In regard to the body of evidence surveyed overall, the Committee considers that the candid nature of submissions received—their voluminousness and detail, along with the high profile media scrutiny of the matters at issue in many instances—makes them a unique category of evidence for an annual report review. This in itself provides both challenges and opportunities for the Committee’s scrutiny of ATO practices from the taxpayers’ point of view.
The Committee notes, in this regard, that while the submissions to this review represent only a small proportion of taxpayers, there was a disturbing consistency in evidence provided—taxpayers felt strongly that they were not receiving impartial treatment, that the ATO’s responses were not proportionate, ie calibrated to the degree of debt or risk associated with the taxpayer; and that mediation processes were not designed to assist the taxpayer get a fair resolution of their disputes.
Moreover, as indicated previously, evidence from the Inspector–General of Taxation and the Australian Small Business and Family Enterprise Ombudsman tended to support the tendency of evidence reported in the media, which in turn was reflected in the submissions discussed in this chapter.
In his submission to the Treasury, the Inspector–General identified a number of matters which he considered required prompt action, including to introduce greater independence in the ATO’s review and decision-making processes—in audit, mediation, appeals, and in adjudication of compensation, and also to produce measurably fairer outcomes for taxpayers, including by raising awareness of his Office and its role.
In addition to this, Mr Ali Noroozi, the retiring IGT, had urged the ATO to nuance its communication strategy to better respond to public criticism ‘fully and genuinely’ when serious allegations have been raised, stating:
Specifically with respect to the Four Corners program, serious concerns were expressed by small business owners and former ATO officers.

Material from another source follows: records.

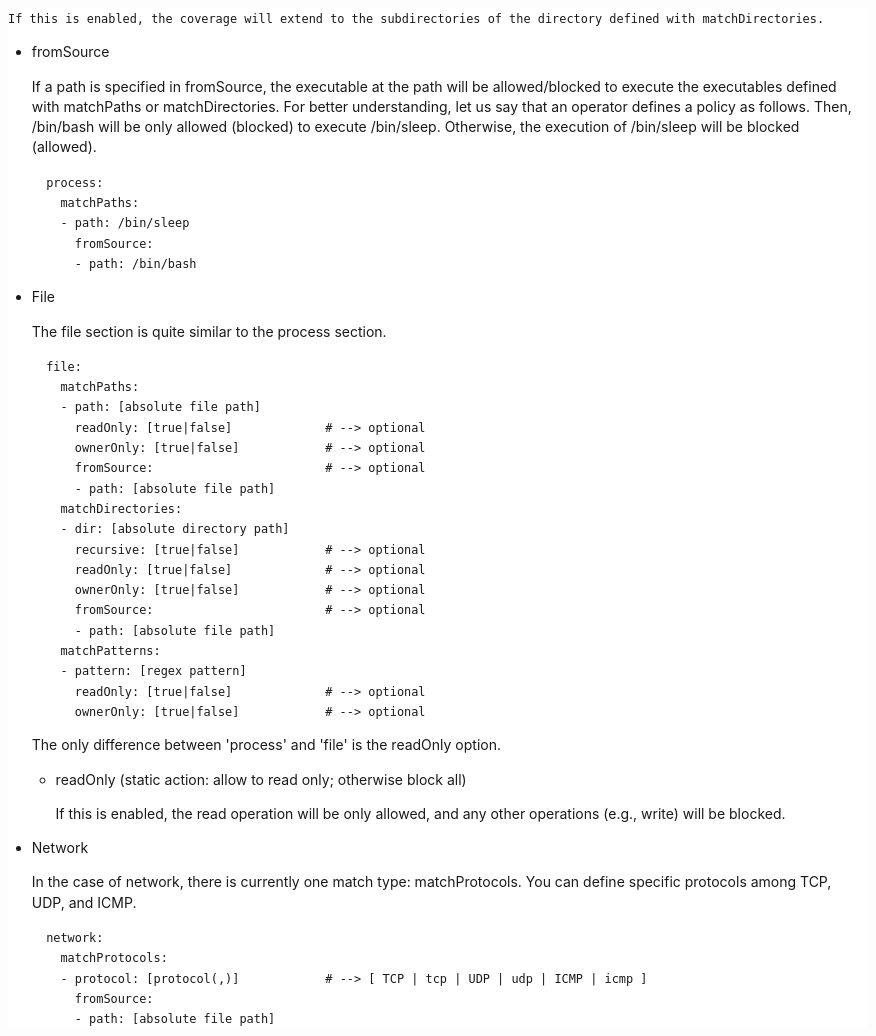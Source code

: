     If this is enabled, the coverage will extend to the subdirectories of the directory defined with matchDirectories.

  * fromSource

    If a path is specified in fromSource, the executable at the path will be allowed/blocked to execute the executables defined with matchPaths or matchDirectories. For better understanding, let us say that an operator defines a policy as follows. Then, /bin/bash will be only allowed (blocked) to execute /bin/sleep. Otherwise, the execution of /bin/sleep will be blocked (allowed).

    ```text
      process:
        matchPaths:
        - path: /bin/sleep
          fromSource:
          - path: /bin/bash
    ```

* File

  The file section is quite similar to the process section.

  ```text
    file:
      matchPaths:
      - path: [absolute file path]
        readOnly: [true|false]             # --> optional
        ownerOnly: [true|false]            # --> optional
        fromSource:                        # --> optional
        - path: [absolute file path]
      matchDirectories:
      - dir: [absolute directory path]
        recursive: [true|false]            # --> optional
        readOnly: [true|false]             # --> optional
        ownerOnly: [true|false]            # --> optional
        fromSource:                        # --> optional
        - path: [absolute file path]
      matchPatterns:
      - pattern: [regex pattern]
        readOnly: [true|false]             # --> optional
        ownerOnly: [true|false]            # --> optional
  ```

  The only difference between 'process' and 'file' is the readOnly option.

  * readOnly \(static action: allow to read only; otherwise block all\)

    If this is enabled, the read operation will be only allowed, and any other operations \(e.g., write\) will be blocked.  

* Network

  In the case of network, there is currently one match type: matchProtocols. You can define specific protocols among TCP, UDP, and ICMP.

  ```text
    network:
      matchProtocols:
      - protocol: [protocol(,)]            # --> [ TCP | tcp | UDP | udp | ICMP | icmp ]
        fromSource:
        - path: [absolute file path]
  ```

Their concerns appear to have been unresolved and certain cases had stretched over many years. The program seemed to be a public outlet for their frustration. Many have commented that the ATO’s initial responses were to, first, pre-emptively publicly negate the existence of a problem and discredit the people raising the concerns, and then later, refine its message to acknowledge a problem, but diminish it. Given the ATO’s extensive use of media, such attempts have been perceived to be ‘gaming’ the media or being a ‘fair weather friend’—they have not reflected well on the ATO as an institution and for some their negative views of the ATO have been confirmed.
In the following chapter, the Committee conducts a considered evaluation of identified concerns, against taxpayer evidence received. Recommendations are also made to improve accountability and transparency in reportage, as well as to support the taxpayer perceptions of fairness which underpins the ATO’s provenance as the trust worthy custodian of the voluntary compliance model.